Instructions
from Yore!
By Shoaib Hashmi
It has long been known that when
Robert McNamara became Defense Secretary to JFK,
he was able to cut down many of the army's requirements
by a goodly percentage. The Khakis are notorious
shrinking violets where their stuff is concerned,
but they did not make a peek and Bob made a name
for himself. I know part of the secret, and here
it is.
He looked closely at army manuals and found, for
instance, that an artillery battery consisted of
the canon and ammunition and five men. The first
man cleaned the gun before firing by pulling a wad
of cotton tied to a cord through the barrel. As
the thing was 'Pulled Through' the barrel, naturally
it came to be named 'Pull-Through'. The Punjabi
version of it is called Phulltroo and you must admit
compared to that the original is a wuss!
The second man poured the powder into the muzzle,
the third put in the lead ball, and the fourth pulled
the lanyard and fired the gun -- and for the life
of them they couldn't find out what the Fifth man
was supposed to do! They asked everyone from privates
to five-star generals and no one could hazard even
a guess. Finally they met up with a veteran of the
Civil War. This war was fought in the mid-nineteenth
century, before the advent of motorized transport,
and of course he knew the answer -- the fifth man
used to Hold the Horses!
That is one instance of the pitfalls of following
ancient instructions blindly. Here at home for instance
there is an act of 1866, which pertains to dramatic
performances on stage, and other live presentations
in general. By then the British colonial masters
were getting a bit wary of the sentiments of the
natives, and they decreed that you couldn't tout
your opinions to the public before first having
them whetted by the Deputy Commissioner.
No copy of the act is known to exist, but the authorities
still blindly invoke it for their own purposes.

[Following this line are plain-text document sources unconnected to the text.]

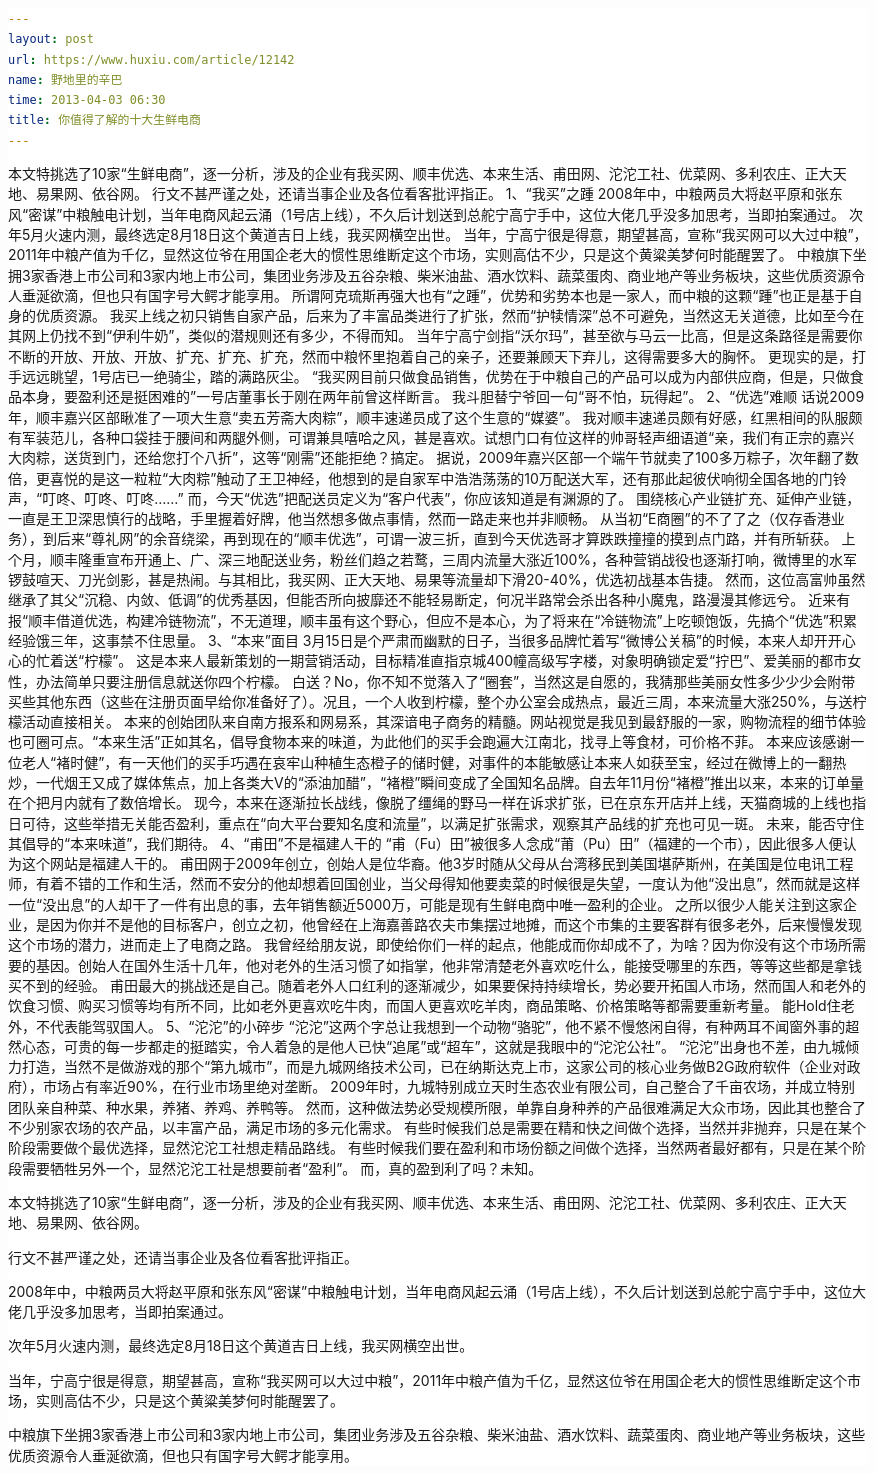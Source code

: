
 ```yaml
---
layout: post
url: https://www.huxiu.com/article/12142
name: 野地里的辛巴
time: 2013-04-03 06:30
title: 你值得了解的十大生鲜电商
---
```

本文特挑选了10家“生鲜电商”，逐一分析，涉及的企业有我买网、顺丰优选、本来生活、甫田网、沱沱工社、优菜网、多利农庄、正大天地、易果网、依谷网。 行文不甚严谨之处，还请当事企业及各位看客批评指正。 1、“我买”之踵 2008年中，中粮两员大将赵平原和张东风“密谋”中粮触电计划，当年电商风起云涌（1号店上线），不久后计划送到总舵宁高宁手中，这位大佬几乎没多加思考，当即拍案通过。 次年5月火速内测，最终选定8月18日这个黄道吉日上线，我买网横空出世。 当年，宁高宁很是得意，期望甚高，宣称“我买网可以大过中粮”，2011年中粮产值为千亿，显然这位爷在用国企老大的惯性思维断定这个市场，实则高估不少，只是这个黄粱美梦何时能醒罢了。 中粮旗下坐拥3家香港上市公司和3家内地上市公司，集团业务涉及五谷杂粮、柴米油盐、酒水饮料、蔬菜蛋肉、商业地产等业务板块，这些优质资源令人垂涎欲滴，但也只有国字号大鳄才能享用。 所谓阿克琉斯再强大也有“之踵”，优势和劣势本也是一家人，而中粮的这颗“踵”也正是基于自身的优质资源。 我买上线之初只销售自家产品，后来为了丰富品类进行了扩张，然而“护犊情深”总不可避免，当然这无关道德，比如至今在其网上仍找不到“伊利牛奶”，类似的潜规则还有多少，不得而知。 当年宁高宁剑指“沃尔玛”，甚至欲与马云一比高，但是这条路径是需要你不断的开放、开放、开放、扩充、扩充、扩充，然而中粮怀里抱着自己的亲子，还要兼顾天下弃儿，这得需要多大的胸怀。 更现实的是，打手远远眺望，1号店已一绝骑尘，踏的满路灰尘。 “我买网目前只做食品销售，优势在于中粮自己的产品可以成为内部供应商，但是，只做食品本身，要盈利还是挺困难的”一号店董事长于刚在两年前曾这样断言。 我斗胆替宁爷回一句“哥不怕，玩得起”。 2、“优选”难顺 话说2009年，顺丰嘉兴区部瞅准了一项大生意“卖五芳斋大肉粽”，顺丰速递员成了这个生意的“媒婆”。 我对顺丰速递员颇有好感，红黑相间的队服颇有军装范儿，各种口袋挂于腰间和两腿外侧，可谓兼具嘻哈之风，甚是喜欢。试想门口有位这样的帅哥轻声细语道“亲，我们有正宗的嘉兴大肉粽，送货到门，还给您打个八折”，这等“刚需”还能拒绝？搞定。 据说，2009年嘉兴区部一个端午节就卖了100多万粽子，次年翻了数倍，更喜悦的是这一粒粒“大肉粽”触动了王卫神经，他想到的是自家军中浩浩荡荡的10万配送大军，还有那此起彼伏响彻全国各地的门铃声，“叮咚、叮咚、叮咚……” 而，今天“优选”把配送员定义为“客户代表”，你应该知道是有渊源的了。 围绕核心产业链扩充、延伸产业链，一直是王卫深思慎行的战略，手里握着好牌，他当然想多做点事情，然而一路走来也并非顺畅。 从当初“E商圈”的不了了之（仅存香港业务），到后来“尊礼网”的余音绕梁，再到现在的“顺丰优选”，可谓一波三折，直到今天优选哥才算跌跌撞撞的摸到点门路，并有所斩获。 上个月，顺丰隆重宣布开通上、广、深三地配送业务，粉丝们趋之若鹜，三周内流量大涨近100%，各种营销战役也逐渐打响，微博里的水军锣鼓喧天、刀光剑影，甚是热闹。与其相比，我买网、正大天地、易果等流量却下滑20-40%，优选初战基本告捷。 然而，这位高富帅虽然继承了其父“沉稳、内敛、低调”的优秀基因，但能否所向披靡还不能轻易断定，何况半路常会杀出各种小魔鬼，路漫漫其修远兮。 近来有报“顺丰借道优选，构建冷链物流”，不无道理，顺丰虽有这个野心，但应不是本心，为了将来在“冷链物流”上吃顿饱饭，先搞个“优选”积累经验饿三年，这事禁不住思量。 3、“本来”面目 3月15日是个严肃而幽默的日子，当很多品牌忙着写“微博公关稿”的时候，本来人却开开心心的忙着送“柠檬”。 这是本来人最新策划的一期营销活动，目标精准直指京城400幢高级写字楼，对象明确锁定爱“拧巴”、爱美丽的都市女性，办法简单只要注册信息就送你四个柠檬。 白送？No，你不知不觉落入了“圈套”，当然这是自愿的，我猜那些美丽女性多少少少会附带买些其他东西（这些在注册页面早给你准备好了）。况且，一个人收到柠檬，整个办公室会成热点，最近三周，本来流量大涨250%，与送柠檬活动直接相关。 本来的创始团队来自南方报系和网易系，其深谙电子商务的精髓。网站视觉是我见到最舒服的一家，购物流程的细节体验也可圈可点。“本来生活”正如其名，倡导食物本来的味道，为此他们的买手会跑遍大江南北，找寻上等食材，可价格不菲。 本来应该感谢一位老人“褚时健”，有一天他们的买手巧遇在哀牢山种植生态橙子的储时健，对事件的本能敏感让本来人如获至宝，经过在微博上的一翻热炒，一代烟王又成了媒体焦点，加上各类大V的“添油加醋”，“褚橙”瞬间变成了全国知名品牌。自去年11月份“褚橙”推出以来，本来的订单量在个把月内就有了数倍增长。 现今，本来在逐渐拉长战线，像脱了缰绳的野马一样在诉求扩张，已在京东开店并上线，天猫商城的上线也指日可待，这些举措无关能否盈利，重点在“向大平台要知名度和流量”，以满足扩张需求，观察其产品线的扩充也可见一斑。 未来，能否守住其倡导的“本来味道”，我们期待。 4、“甫田”不是福建人干的 “甫（Fu）田”被很多人念成“莆（Pu）田”（福建的一个市），因此很多人便认为这个网站是福建人干的。 甫田网于2009年创立，创始人是位华裔。他3岁时随从父母从台湾移民到美国堪萨斯州，在美国是位电讯工程师，有着不错的工作和生活，然而不安分的他却想着回国创业，当父母得知他要卖菜的时候很是失望，一度认为他“没出息”，然而就是这样一位“没出息”的人却干了一件有出息的事，去年销售额近5000万，可能是现有生鲜电商中唯一盈利的企业。 之所以很少人能关注到这家企业，是因为你并不是他的目标客户，创立之初，他曾经在上海嘉善路农夫市集摆过地摊，而这个市集的主要客群有很多老外，后来慢慢发现这个市场的潜力，进而走上了电商之路。 我曾经给朋友说，即使给你们一样的起点，他能成而你却成不了，为啥？因为你没有这个市场所需要的基因。创始人在国外生活十几年，他对老外的生活习惯了如指掌，他非常清楚老外喜欢吃什么，能接受哪里的东西，等等这些都是拿钱买不到的经验。 甫田最大的挑战还是自己。随着老外人口红利的逐渐减少，如果要保持持续增长，势必要开拓国人市场，然而国人和老外的饮食习惯、购买习惯等均有所不同，比如老外更喜欢吃牛肉，而国人更喜欢吃羊肉，商品策略、价格策略等都需要重新考量。 能Hold住老外，不代表能驾驭国人。 5、“沱沱”的小碎步 “沱沱”这两个字总让我想到一个动物“骆驼”，他不紧不慢悠闲自得，有种两耳不闻窗外事的超然心态，可贵的每一步都走的挺踏实，令人着急的是他人已快“追尾”或“超车”，这就是我眼中的“沱沱公社”。 “沱沱”出身也不差，由九城倾力打造，当然不是做游戏的那个“第九城市”，而是九城网络技术公司，已在纳斯达克上市，这家公司的核心业务做B2G政府软件（企业对政府），市场占有率近90%，在行业市场里绝对垄断。 2009年时，九城特别成立天时生态农业有限公司，自己整合了千亩农场，并成立特别团队亲自种菜、种水果，养猪、养鸡、养鸭等。 然而，这种做法势必受规模所限，单靠自身种养的产品很难满足大众市场，因此其也整合了不少别家农场的农产品，以丰富产品，满足市场的多元化需求。 有些时候我们总是需要在精和快之间做个选择，当然并非抛弃，只是在某个阶段需要做个最优选择，显然沱沱工社想走精品路线。 有些时候我们要在盈利和市场份额之间做个选择，当然两者最好都有，只是在某个阶段需要牺牲另外一个，显然沱沱工社是想要前者“盈利”。 而，真的盈到利了吗？未知。

本文特挑选了10家“生鲜电商”，逐一分析，涉及的企业有我买网、顺丰优选、本来生活、甫田网、沱沱工社、优菜网、多利农庄、正大天地、易果网、依谷网。

行文不甚严谨之处，还请当事企业及各位看客批评指正。

2008年中，中粮两员大将赵平原和张东风“密谋”中粮触电计划，当年电商风起云涌（1号店上线），不久后计划送到总舵宁高宁手中，这位大佬几乎没多加思考，当即拍案通过。

次年5月火速内测，最终选定8月18日这个黄道吉日上线，我买网横空出世。

当年，宁高宁很是得意，期望甚高，宣称“我买网可以大过中粮”，2011年中粮产值为千亿，显然这位爷在用国企老大的惯性思维断定这个市场，实则高估不少，只是这个黄粱美梦何时能醒罢了。

中粮旗下坐拥3家香港上市公司和3家内地上市公司，集团业务涉及五谷杂粮、柴米油盐、酒水饮料、蔬菜蛋肉、商业地产等业务板块，这些优质资源令人垂涎欲滴，但也只有国字号大鳄才能享用。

If you want to perform Shakespeare's Hamlet on stage,
you cannot until a clerk sitting in a back room
at the office of the DC has read it, and made necessary
cuts and changes. In my time I have had plays by
Ibsen and Brecht disallowed, but I got away with
'No Sex Please, We're British' because I sent them
the original without the title page.
In the Act a stage performance is called a 'Dance-Drama'
and one clerk made that an excuse to censor musical
compositions also. His boss, the DC was shamed out
of that quickly because the clerk rejected the first
piece of music that came to him as unsuitable for
impressionable audiences due to 'Too much sax and
violins'! He had trouble with English.
All this was brought to mind because a close friend,
who has grown long in the tooth recently had to
go collect his pension. Before they pay you, they
get you to fill out a form, which is also clearly
a leftover from times long immemorial and is copied
hastily year after year by someone in the press.
The form is called 'Whose left', and underneath
it says, "This certificate is not required
from pensioner of Straits Settlement and Hong Kong
Government"! I wonder what the Chinese will
think if they see one.
Actually it is a reasonable requirement as it asks
the bank officer dishing out the money to certify
that on the date of payment the pensioner is still
alive and well; and in token of that the pensioner
is asked to sign the form in his presence, and also
affix his 'finger and thumb impression'. But then
there is a cryptic proviso which goes on, "The
thumb and finger impression need not be taken in
the case of India Princes, European Ladies ..."!
I guess that means that if you were an Indian Prince,
you'd continue to get your pension even when you
were dead as a dormouse. As Mel Brooks said, "It’s
Good to be King".
In fact there is a further proviso which says: (Editors
please don't change this, I have copied it most
carefully and it is an exact copy):
"If the pensioner is a female not ac- customed
to apper in public or male who is unable to appear
at the trea-sury in consequence of bodily bill ness
osenufirmity, the not should be station in the life"?????